Marc-Olivier Padis, rédacteur en chef de la revue Esprit, a joué le rôle de grand témoin de l’atelier citoyen 14 millions de bénévoles: à quoi ça sert?. Il fera part de ses analyses lors de la restitution de cette démarche participative le 5 décembre, à partir de 14h, à l’Hôtel de ville de Paris. Il nous livre ici ses premières impressions.
Pourquoi le collectif Alliance EYV France et la CPCA ont-ils sollicité le regard extérieur d’un panel de citoyens sur l’engagement, plutôt que celui d’un groupe d’experts?
Si l’on devait s’en tenir à quelques indicateurs généraux, il n’y aurait rien de plus favorable que la situation du bénévolat dans la société française. Le nombre de bénévoles est en augmentation, de nombreuses associations se créent chaque année, les enquêtes d’opinion font ressortir une image très positive du bénévolat… Le grand public admire l’altruisme, le dévouement, le dynamisme des militants associatifs. Les pouvoirs publics et les entreprises privées célèbrent la souplesse des structures, leur réactivité, leur créativité. L’année européenne du bénévolat témoigne d’ailleurs de cette sollicitude générale en faveur des bénévoles. Appréciés, motivés, nombreux, ils rallient tous les suffrages. Le grand public aime les bénévoles et leurs associations. Mais finalement, pour quelles raisons? Un plébiscite aussi massif ne cache-t-il pas, pour partie, des malentendus, une méconnaissance, des non-dits? Ces interrogations ont donné la première impulsion d’une démarche conçue comme un moyen de bousculer le monde associatif et de l’amener à réfléchir sur lui-même autrement, en renouvelant les questionnements.
Quel était l’angle d’approche choisi pour provoquer ce questionnement ?

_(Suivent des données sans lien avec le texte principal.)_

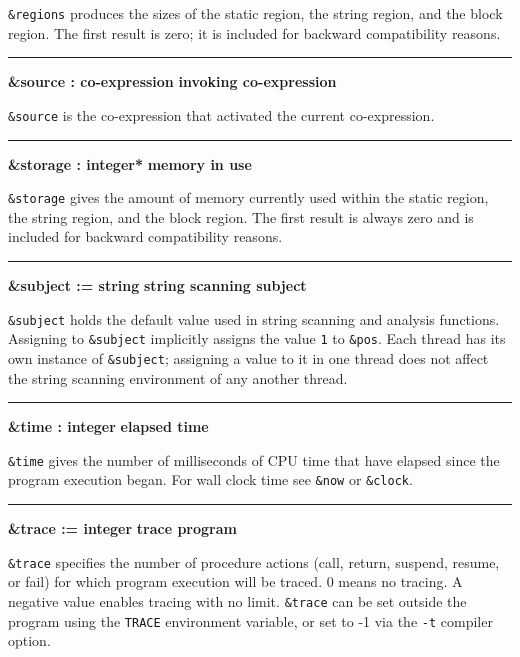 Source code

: \noindent
{}\texttt{\&regions} produces the sizes of the static
region, the string region, and the block region. The first result is
zero; it is included for backward compatibility reasons.

\bigskip\hrule\vspace{0.1cm}
\noindent
{\bf \&source : co{}-expression } \hfill {\bf invoking co{}-expression}

\noindent
\texttt{\&source} is the co-expression that activated the current
co-expression.

\bigskip\hrule\vspace{0.1cm}
\noindent
{\bf \&storage : integer* } \hfill {\bf memory in use}

\noindent
{}\texttt{\&storage} gives the amount of memory
currently used within the static region, the string region, and the
block region. The first result is always zero and is included for
backward compatibility reasons.

\bigskip\hrule\vspace{0.1cm}
\noindent
{\bf \&subject := string } \hfill {\bf string scanning subject}

\noindent
{}\texttt{\&subject} holds the default
value used in string scanning and analysis functions. Assigning to
\texttt{\&subject} implicitly assigns the value \texttt{1} to
\texttt{\&pos}.
Each thread has its own instance of 
\texttt{\&subject}; \ConcurrencyIssue assigning a value to it in one
thread does not affect the string scanning environment of any another thread.

\bigskip\hrule\vspace{0.1cm}
\noindent
{\bf \&time : integer } \hfill {\bf elapsed time}

\noindent
{}\texttt{\&}\texttt{time}
gives the number of milliseconds of CPU time that have elapsed since
the program execution began. For wall clock time see \texttt{\&now} or
\texttt{\&clock}.

\bigskip\hrule\vspace{0.1cm}
\noindent
{\bf \&trace := integer } \hfill {\bf trace program}

\noindent
\texttt{\&trace} specifies the number of procedure actions
(call, return, suspend, resume, or fail) for which
program execution will be traced. 0 means no tracing.
A negative value enables tracing with no limit.
\texttt{\&trace} can be set outside the program using the \texttt{TRACE}
environment variable, or set to -1 via
the \texttt{{}-t} compiler option.

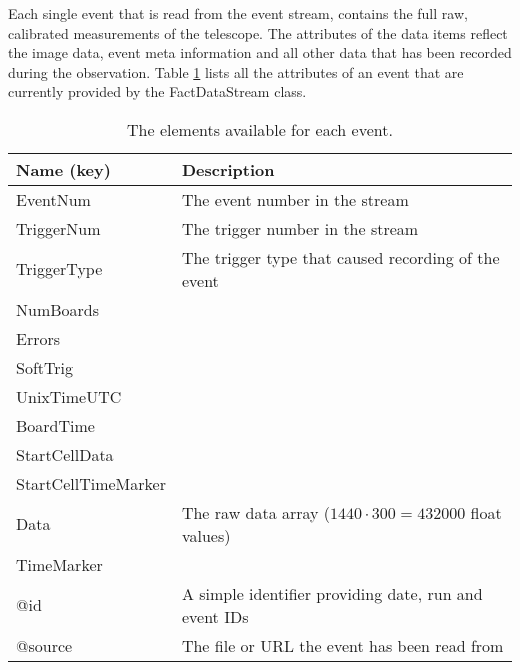 \documentclass[german,a4,11pt]{scrartcl}
\begin{document}
Each single event that is read from the event stream, contains the
full raw, calibrated measurements of the telescope. 
The attributes of the data items reflect the image data, event
meta information and all other data that has been recorded during the
observation. Table \ref{tab:factEventKeys} lists all the attributes of
an event that are currently provided by the {\ttfamily FactDataStream}
class.
\begin{table}[h!]
\renewcommand{\arraystretch}{1.25}
{\footnotesize
  \begin{center}
    \begin{tabular}{l|l} \hline
      \textsf{\textbf{Name (key)}} & \textsf{\textbf{Description}} \\ \hline \hline
      {\ttfamily EventNum} & The event number in the stream \\ \hline
      {\ttfamily TriggerNum} & The trigger number in the stream \\ \hline
      {\ttfamily TriggerType} & The trigger type that caused recording of the event \\ \hline
      {\ttfamily NumBoards} & \\ \hline
      {\ttfamily Errors} & \\ \hline
      {\ttfamily SoftTrig} & \\ \hline
      {\ttfamily UnixTimeUTC} & \\ \hline
      {\ttfamily BoardTime} & \\ \hline
      {\ttfamily StartCellData} & \\ \hline
      {\ttfamily StartCellTimeMarker} & \\ \hline
      {\ttfamily Data} & The raw data array ($1440\cdot 300 = 432000$ float values) \\ \hline
      {\ttfamily TimeMarker} & \\ \hline
      {\ttfamily @id} & A simple identifier providing date, run and event IDs \\ \hline
      {\ttfamily @source} & The file or URL the event has been read from \\ \hline
    \end{tabular}
  \end{center}}
  \caption{\label{tab:factEventKeys} The elements available for each event.}
\end{table}
\end{document}
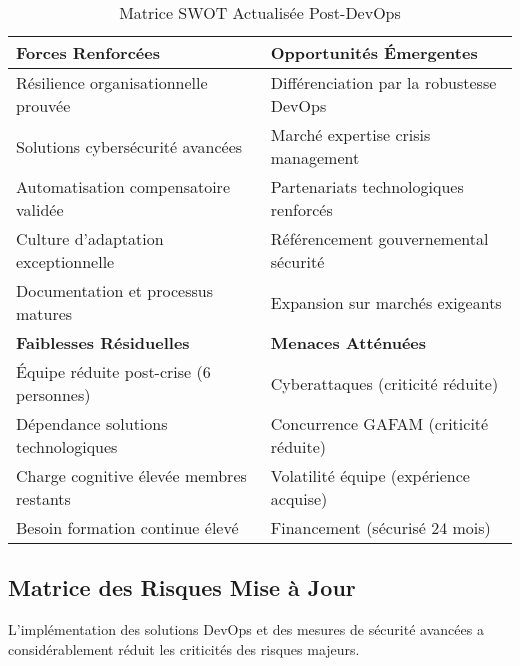 \documentclass[12pt,a4paper]{article}
\begin{document}
\begin{table}[H]
\centering
\caption{Matrice SWOT Actualisée Post-DevOps}
\begin{tabular}{|p{6cm}|p{6cm}|}
\hline
\rowcolor{green!20}
\textbf{Forces Renforcées} & \textbf{Opportunités Émergentes} \\
\hline
Résilience organisationnelle prouvée & Différenciation par la robustesse DevOps \\
Solutions cybersécurité avancées & Marché expertise crisis management \\
Automatisation compensatoire validée & Partenariats technologiques renforcés \\
Culture d'adaptation exceptionnelle & Référencement gouvernemental sécurité \\
Documentation et processus matures & Expansion sur marchés exigeants \\
\hline
\rowcolor{red!20}
\textbf{Faiblesses Résiduelles} & \textbf{Menaces Atténuées} \\
\hline
Équipe réduite post-crise (6 personnes) & Cyberattaques (criticité réduite) \\
Dépendance solutions technologiques & Concurrence GAFAM (criticité réduite) \\
Charge cognitive élevée membres restants & Volatilité équipe (expérience acquise) \\
Besoin formation continue élevé & Financement (sécurisé 24 mois) \\
\hline
\end{tabular}
\end{table}

\subsection{Matrice des Risques Mise à Jour}

L'implémentation des solutions DevOps et des mesures de sécurité avancées a considérablement réduit les criticités des risques majeurs.
\end{document}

Les associations sont souvent vues comme un monde à part alors qu’elles sont tributaires des évolutions qui traversent l’ensemble de la société: place de l’Etat, organisation du travail, rapport au collectif. Mieux: elles expérimentent souvent en première ligne les transformations de l’action publique, les savoir-faire managériaux, les variations des engagements personnels dans les projets collectifs. Une série de thèmes a ainsi été identifiée et soumise au groupe de citoyens réunis pendant quatre jours: les liens entre associations et pouvoirs publics, les transformations du travail salarié, volontaire et bénévole, le rôle des associations dans la démocratie, les pratiques démocratiques dans les associations. L’idée était de voir comment le bénévolat évoluait avec la société, de comprendre en quoi l’action bénévole était encouragée ou entravée par des évolutions d’ensemble mais aussi, en retour, comment elles-mêmes étaient parties prenantes de ces évolutions, en les contrariant ou en les favorisant.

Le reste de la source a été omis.